*** Opening of Data ***

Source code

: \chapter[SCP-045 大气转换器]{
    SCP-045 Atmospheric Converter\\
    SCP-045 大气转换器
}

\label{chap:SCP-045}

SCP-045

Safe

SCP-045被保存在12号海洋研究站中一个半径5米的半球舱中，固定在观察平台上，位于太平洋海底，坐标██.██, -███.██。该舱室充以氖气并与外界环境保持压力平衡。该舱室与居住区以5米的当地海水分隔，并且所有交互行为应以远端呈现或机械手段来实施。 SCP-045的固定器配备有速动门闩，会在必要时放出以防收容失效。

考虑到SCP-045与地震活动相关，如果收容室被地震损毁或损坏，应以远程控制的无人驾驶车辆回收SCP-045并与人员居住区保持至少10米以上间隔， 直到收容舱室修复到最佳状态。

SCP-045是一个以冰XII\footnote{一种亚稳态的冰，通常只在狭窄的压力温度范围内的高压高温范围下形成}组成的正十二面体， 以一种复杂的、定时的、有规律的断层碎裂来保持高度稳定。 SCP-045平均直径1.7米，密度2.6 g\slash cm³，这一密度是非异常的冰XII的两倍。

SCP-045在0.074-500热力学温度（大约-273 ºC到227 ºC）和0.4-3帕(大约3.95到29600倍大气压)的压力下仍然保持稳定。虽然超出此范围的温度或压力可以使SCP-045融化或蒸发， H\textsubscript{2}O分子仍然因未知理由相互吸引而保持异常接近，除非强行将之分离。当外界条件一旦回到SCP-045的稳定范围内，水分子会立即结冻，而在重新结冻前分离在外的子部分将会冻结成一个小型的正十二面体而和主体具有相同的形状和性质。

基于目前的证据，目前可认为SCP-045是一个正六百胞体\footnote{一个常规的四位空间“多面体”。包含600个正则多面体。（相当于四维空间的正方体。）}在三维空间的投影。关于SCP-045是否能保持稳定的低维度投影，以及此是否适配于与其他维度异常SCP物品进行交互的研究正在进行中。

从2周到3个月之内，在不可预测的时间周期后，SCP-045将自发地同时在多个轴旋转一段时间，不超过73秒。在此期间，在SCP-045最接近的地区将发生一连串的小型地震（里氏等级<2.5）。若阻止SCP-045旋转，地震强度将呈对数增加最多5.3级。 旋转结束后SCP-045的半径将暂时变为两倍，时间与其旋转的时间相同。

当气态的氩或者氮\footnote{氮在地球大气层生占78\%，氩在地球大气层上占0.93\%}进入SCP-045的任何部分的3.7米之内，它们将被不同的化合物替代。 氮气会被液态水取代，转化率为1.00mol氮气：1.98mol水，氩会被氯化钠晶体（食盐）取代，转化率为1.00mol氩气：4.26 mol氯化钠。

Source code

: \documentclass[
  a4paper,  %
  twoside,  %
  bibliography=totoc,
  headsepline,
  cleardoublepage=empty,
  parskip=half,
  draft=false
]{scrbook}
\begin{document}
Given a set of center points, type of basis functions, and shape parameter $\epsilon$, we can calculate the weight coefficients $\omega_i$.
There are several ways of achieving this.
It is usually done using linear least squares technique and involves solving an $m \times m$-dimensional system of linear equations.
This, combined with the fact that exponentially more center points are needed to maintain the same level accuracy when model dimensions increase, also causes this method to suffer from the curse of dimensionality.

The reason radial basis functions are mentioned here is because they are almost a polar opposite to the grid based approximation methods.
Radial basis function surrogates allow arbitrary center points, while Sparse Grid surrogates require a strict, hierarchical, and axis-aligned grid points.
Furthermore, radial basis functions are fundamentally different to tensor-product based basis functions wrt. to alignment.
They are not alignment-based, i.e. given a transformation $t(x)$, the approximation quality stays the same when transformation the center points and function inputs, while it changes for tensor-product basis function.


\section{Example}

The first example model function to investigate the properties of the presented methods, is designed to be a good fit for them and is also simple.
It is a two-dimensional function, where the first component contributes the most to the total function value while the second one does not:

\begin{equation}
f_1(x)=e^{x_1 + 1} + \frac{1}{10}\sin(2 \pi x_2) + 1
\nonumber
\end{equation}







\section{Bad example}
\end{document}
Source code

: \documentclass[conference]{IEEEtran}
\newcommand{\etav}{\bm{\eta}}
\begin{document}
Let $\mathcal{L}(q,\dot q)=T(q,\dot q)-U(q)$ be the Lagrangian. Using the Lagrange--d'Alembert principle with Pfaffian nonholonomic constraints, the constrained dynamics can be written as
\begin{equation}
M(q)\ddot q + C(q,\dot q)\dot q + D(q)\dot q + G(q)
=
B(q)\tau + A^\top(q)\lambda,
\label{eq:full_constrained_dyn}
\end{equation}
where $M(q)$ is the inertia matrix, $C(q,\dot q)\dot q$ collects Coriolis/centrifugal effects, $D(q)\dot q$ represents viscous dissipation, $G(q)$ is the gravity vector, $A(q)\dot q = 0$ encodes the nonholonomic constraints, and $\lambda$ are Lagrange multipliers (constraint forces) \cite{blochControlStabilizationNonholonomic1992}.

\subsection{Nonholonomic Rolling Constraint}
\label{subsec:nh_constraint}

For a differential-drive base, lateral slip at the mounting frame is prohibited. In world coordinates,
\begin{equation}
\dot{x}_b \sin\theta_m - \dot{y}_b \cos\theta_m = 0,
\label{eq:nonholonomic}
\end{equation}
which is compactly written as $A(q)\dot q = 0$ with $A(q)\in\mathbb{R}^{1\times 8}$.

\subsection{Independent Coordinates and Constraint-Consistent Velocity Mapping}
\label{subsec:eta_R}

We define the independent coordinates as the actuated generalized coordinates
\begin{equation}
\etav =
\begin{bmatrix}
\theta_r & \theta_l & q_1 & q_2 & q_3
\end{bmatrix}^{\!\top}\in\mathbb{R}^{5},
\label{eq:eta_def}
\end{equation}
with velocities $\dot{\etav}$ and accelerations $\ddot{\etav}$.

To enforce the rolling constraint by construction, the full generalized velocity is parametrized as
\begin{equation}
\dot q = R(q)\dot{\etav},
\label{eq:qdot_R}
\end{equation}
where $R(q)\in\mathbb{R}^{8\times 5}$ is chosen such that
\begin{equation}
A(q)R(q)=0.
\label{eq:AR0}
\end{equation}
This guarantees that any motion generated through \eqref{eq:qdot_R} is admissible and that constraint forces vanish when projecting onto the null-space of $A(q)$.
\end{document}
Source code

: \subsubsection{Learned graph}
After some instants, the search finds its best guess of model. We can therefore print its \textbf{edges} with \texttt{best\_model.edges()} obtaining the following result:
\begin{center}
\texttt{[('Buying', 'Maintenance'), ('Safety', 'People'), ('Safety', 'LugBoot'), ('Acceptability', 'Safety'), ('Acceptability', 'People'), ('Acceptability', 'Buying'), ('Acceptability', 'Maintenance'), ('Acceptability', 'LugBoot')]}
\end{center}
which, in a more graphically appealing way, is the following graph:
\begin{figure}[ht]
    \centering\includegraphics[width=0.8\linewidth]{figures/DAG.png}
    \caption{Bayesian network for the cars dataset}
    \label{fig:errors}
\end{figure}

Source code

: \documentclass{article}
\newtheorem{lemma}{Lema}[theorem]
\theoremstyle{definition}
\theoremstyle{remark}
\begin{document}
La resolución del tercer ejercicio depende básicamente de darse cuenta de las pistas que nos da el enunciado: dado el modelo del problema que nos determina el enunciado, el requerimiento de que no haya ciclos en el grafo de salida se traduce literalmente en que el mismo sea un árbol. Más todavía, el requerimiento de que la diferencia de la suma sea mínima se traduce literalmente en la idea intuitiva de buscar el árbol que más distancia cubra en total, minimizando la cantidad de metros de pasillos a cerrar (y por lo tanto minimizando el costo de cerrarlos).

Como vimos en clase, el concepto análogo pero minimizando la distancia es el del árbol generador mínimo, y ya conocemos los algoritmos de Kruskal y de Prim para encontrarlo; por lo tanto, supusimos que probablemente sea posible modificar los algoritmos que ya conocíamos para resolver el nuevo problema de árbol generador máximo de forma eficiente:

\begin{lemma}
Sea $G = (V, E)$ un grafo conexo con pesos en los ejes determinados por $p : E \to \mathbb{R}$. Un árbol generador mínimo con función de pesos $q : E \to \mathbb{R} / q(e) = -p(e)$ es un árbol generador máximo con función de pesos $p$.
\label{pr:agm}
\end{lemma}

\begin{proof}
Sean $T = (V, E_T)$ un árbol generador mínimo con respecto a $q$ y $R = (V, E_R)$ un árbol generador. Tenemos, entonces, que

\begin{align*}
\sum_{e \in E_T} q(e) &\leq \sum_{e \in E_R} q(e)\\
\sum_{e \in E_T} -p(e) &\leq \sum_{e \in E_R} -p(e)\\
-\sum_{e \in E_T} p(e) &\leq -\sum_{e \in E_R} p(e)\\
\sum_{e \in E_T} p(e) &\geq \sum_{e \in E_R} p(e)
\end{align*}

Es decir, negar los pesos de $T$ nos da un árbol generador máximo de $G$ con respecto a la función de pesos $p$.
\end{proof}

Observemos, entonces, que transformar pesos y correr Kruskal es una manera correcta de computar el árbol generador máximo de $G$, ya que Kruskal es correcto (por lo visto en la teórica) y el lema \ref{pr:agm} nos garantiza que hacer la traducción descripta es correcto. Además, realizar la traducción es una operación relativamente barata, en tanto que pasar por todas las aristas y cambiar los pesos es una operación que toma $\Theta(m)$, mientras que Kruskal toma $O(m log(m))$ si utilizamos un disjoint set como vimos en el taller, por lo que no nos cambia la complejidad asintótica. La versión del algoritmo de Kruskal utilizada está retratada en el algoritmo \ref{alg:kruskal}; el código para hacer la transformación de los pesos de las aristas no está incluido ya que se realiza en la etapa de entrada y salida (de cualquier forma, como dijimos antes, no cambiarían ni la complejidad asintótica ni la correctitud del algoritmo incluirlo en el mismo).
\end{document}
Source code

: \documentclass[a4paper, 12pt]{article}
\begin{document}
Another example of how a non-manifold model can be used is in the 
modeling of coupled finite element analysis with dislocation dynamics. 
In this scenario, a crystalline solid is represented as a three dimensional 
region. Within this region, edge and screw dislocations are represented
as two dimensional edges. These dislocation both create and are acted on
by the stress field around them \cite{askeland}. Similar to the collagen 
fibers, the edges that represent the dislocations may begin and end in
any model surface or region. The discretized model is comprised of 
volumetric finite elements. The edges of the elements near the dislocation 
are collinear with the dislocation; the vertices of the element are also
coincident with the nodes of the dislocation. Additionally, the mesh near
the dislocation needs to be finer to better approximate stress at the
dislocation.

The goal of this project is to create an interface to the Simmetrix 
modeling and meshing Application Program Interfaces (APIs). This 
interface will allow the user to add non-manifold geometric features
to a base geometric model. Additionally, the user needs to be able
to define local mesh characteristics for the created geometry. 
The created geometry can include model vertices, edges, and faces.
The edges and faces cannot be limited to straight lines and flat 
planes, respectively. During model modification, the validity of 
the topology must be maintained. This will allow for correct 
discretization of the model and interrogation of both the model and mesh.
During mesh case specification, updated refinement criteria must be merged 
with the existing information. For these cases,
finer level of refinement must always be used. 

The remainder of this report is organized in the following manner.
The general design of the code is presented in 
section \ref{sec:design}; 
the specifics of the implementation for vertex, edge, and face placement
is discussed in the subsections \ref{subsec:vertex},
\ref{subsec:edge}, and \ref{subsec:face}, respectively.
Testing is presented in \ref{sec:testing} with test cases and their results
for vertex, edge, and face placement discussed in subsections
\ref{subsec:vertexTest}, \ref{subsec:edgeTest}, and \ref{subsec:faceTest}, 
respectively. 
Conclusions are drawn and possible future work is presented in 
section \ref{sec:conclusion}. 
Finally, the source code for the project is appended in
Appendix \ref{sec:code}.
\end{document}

*** Close of Data ***

• _Task to complete_
Count up the lines above in which the word "vertices" appears, and give nothing but that count.

• _Written response_
2